**YOUR INSTRUCTIONS:** Among the lines below, count those with the word "Networks". Answer with the number only.
▽
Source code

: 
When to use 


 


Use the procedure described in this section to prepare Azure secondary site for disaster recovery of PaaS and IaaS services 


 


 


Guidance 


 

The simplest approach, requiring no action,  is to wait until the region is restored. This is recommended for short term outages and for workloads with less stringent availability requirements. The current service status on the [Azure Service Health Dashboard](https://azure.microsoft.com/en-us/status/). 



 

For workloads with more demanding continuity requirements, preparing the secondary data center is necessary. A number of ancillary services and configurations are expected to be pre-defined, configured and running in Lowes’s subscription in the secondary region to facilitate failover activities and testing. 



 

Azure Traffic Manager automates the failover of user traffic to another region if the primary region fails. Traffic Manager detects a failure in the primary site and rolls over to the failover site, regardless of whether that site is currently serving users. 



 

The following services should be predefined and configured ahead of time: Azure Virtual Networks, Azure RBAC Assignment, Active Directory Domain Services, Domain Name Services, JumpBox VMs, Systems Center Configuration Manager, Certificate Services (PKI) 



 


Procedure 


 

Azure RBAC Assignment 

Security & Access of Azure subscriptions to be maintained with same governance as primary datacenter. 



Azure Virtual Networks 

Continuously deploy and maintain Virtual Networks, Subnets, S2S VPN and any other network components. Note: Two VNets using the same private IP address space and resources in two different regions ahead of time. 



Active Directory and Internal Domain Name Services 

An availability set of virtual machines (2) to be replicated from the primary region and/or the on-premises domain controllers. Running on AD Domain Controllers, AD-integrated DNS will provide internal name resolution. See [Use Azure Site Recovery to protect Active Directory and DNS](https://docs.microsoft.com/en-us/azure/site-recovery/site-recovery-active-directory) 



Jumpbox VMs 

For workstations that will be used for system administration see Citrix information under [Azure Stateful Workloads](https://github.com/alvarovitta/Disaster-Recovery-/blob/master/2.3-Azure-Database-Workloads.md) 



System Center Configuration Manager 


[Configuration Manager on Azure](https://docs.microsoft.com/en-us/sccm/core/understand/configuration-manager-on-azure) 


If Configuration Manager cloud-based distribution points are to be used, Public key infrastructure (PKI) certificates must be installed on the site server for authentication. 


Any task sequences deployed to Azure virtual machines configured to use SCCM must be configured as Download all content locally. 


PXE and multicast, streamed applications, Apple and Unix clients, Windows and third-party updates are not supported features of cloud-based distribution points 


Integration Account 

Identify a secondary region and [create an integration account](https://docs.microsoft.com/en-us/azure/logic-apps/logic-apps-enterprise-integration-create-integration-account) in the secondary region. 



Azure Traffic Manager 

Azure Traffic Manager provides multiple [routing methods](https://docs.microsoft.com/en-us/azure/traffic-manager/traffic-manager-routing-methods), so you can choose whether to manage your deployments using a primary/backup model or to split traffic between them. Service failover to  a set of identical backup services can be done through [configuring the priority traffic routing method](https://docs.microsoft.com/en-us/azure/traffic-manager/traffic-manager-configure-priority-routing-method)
△
**THE COMPLETED TASK:** 3